Implementation of the Douglas - Rachford Scheme with Cuda Technology

1. INTRODUCTION

This article describes the performance of calculations on video cards (using CUDA) for modeling physical processes and phenomena based on the solution of the three-dimensional heat equation via the Douglas-Rachford scheme (ADI method). A comparative analysis of the calculation speeds of the central (CPU) and graphics (GPU) processors was conducted.

2. DOUGLAS-RACHFORD SCHEME DESCRIPTION

For the mathematical simulation of heat distribution, accounting for filtration and phase transition, the following heat equation is applied:

(1)   \begin{equation*}  C_{ev}\frac{\partial T}{\partial t}+\bigtriangledown{(-k\bigtriangledown{T})}+C_w\vec{v}\bigtriangledown{T}-Q=0 \end{equation*}

A description of the coefficients is given in Table 1.

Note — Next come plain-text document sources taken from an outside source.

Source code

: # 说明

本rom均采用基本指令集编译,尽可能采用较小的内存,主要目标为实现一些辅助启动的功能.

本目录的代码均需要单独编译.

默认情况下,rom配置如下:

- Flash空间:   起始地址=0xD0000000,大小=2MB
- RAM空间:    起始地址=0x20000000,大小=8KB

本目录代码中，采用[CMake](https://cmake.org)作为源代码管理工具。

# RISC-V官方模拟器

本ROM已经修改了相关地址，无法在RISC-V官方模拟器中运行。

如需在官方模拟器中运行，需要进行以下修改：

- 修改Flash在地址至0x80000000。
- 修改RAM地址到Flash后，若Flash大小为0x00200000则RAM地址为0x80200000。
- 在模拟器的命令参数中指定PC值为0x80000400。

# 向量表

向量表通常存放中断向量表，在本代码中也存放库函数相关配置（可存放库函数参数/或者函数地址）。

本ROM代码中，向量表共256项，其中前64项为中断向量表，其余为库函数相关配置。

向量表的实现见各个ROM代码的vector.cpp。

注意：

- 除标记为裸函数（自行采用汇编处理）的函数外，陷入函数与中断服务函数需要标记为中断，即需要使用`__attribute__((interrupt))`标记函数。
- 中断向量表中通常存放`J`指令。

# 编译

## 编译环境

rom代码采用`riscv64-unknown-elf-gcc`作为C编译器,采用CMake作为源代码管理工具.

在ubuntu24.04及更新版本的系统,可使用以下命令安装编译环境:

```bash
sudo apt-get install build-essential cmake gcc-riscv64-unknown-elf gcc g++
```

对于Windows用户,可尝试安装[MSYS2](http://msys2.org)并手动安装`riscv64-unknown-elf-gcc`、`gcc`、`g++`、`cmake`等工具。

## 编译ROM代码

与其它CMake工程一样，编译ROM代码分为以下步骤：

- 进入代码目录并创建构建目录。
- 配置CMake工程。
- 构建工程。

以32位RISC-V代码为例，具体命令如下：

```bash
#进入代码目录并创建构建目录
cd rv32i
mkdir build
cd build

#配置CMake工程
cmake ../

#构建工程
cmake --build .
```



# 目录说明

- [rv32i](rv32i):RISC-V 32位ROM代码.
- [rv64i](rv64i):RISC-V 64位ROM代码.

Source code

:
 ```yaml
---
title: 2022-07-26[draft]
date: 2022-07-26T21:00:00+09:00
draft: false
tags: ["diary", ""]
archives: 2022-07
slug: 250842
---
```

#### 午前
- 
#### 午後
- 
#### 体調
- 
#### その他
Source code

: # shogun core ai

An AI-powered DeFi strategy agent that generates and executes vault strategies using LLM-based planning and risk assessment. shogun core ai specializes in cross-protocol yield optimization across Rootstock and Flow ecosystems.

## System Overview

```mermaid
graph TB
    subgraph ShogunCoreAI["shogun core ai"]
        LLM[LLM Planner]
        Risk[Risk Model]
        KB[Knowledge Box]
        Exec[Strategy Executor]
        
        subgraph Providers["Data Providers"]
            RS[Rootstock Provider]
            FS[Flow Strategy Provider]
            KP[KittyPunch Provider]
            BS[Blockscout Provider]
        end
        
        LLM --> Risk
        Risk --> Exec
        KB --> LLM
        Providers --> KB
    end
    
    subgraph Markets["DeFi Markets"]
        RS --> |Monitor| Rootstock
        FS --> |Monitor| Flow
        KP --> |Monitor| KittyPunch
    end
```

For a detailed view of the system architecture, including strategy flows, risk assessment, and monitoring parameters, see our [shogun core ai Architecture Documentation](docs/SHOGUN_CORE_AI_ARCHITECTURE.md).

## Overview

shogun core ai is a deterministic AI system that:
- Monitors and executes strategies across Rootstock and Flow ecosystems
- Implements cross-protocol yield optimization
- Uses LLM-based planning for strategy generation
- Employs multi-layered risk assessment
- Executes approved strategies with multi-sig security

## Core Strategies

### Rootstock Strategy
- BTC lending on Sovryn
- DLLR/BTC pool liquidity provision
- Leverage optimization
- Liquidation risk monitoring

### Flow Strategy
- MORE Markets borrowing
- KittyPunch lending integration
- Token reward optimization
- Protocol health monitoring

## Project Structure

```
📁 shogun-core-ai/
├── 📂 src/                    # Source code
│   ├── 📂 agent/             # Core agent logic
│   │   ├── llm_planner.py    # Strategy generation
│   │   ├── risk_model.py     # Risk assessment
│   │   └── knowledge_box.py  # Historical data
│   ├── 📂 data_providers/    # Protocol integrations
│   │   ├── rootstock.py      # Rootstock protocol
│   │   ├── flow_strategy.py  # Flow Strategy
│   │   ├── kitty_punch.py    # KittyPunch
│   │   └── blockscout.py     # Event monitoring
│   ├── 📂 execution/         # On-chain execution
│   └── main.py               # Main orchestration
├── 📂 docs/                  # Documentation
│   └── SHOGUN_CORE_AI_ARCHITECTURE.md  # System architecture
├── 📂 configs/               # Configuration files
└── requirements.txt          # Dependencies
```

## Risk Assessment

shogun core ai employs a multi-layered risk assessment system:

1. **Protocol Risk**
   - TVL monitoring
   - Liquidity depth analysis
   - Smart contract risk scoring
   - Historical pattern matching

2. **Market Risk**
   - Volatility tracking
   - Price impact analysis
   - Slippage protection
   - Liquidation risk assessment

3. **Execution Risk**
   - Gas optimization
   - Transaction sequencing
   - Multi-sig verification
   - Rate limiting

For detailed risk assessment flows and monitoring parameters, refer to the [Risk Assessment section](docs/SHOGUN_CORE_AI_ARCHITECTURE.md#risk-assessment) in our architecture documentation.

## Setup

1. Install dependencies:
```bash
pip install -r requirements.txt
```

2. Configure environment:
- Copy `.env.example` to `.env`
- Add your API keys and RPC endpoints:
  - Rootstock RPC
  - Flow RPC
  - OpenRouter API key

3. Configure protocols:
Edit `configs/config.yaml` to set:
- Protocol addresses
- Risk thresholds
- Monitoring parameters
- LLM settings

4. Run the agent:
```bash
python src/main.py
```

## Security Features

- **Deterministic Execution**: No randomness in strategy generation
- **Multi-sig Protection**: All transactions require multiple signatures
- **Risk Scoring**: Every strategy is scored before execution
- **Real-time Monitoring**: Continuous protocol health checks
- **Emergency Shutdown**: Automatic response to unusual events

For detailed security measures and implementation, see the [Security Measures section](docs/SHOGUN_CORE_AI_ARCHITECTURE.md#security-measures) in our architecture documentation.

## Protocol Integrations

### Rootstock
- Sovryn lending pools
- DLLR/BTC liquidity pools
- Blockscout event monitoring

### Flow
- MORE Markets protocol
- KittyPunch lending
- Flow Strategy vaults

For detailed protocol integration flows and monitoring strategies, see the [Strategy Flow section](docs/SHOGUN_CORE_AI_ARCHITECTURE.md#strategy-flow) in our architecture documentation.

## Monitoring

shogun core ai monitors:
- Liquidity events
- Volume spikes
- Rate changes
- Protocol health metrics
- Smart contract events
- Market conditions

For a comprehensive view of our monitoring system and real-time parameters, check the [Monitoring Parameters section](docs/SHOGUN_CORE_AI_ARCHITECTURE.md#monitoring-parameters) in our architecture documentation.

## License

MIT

Table 1: The heat equation coefficients

Coefficients Description
C_{ev}=C-\rho_{ice}L{\partial w_{ice}}/{\partial T} effective heat capacity
w_{ice}=1-1/(exp(2A_{w}(T_{p}-T))+1) frozen water content
A_w fitted coefficient
T_p temperature of phase transition
T temperature
C=C_{m}w_{ice}+C_{t}(1-w_{ice}) heat capacity of the ground
C_m heat capacity of frozen ground
C_t heat capacity of thawed ground
t time
k=k_{m}w_{ice}+k_{t}(1-w_{ice}) effective conductivity of ground
k_m thermal conductivity of frozen ground
k_t thermal conductivity of thawed ground
C_w water heat capacity
\vec{v} filtration velocity vector
Q heat source

Equation (1) is a partial differential equation of the parabolic type. Since the computational domain of equation (1) is arbitrary, numerical methods are used to solve it.
Alternating direction schemes form a class of numerical methods for parabolic partial differential equation solving [1]. The Douglas-Rachford scheme is a widely used method [1, 2], briefly described below.

Let’s consider a homogeneous heat equation in three dimensions, which is a simplified version of equation (1):

(2)   \begin{equation*}  \frac{\partial u}{\partial t}=\frac{\partial^{2} u}{\partial x^{2}}+\frac{\partial^{2} u}{\partial y^{2}}+\frac{\partial^{2} u}{\partial z^{2}} \end{equation*}

The computational domain is represented by a parallelepiped with the spatial mesh \omega_{l}=\{(x_{i},y_{j},z_{k}):i=1,...,N_{x};j=1,...,N_{y};k=1,...,N_{z}; \}, and the time mesh \omega_{\tau}=\{t_{i}:i=1,...,n\}.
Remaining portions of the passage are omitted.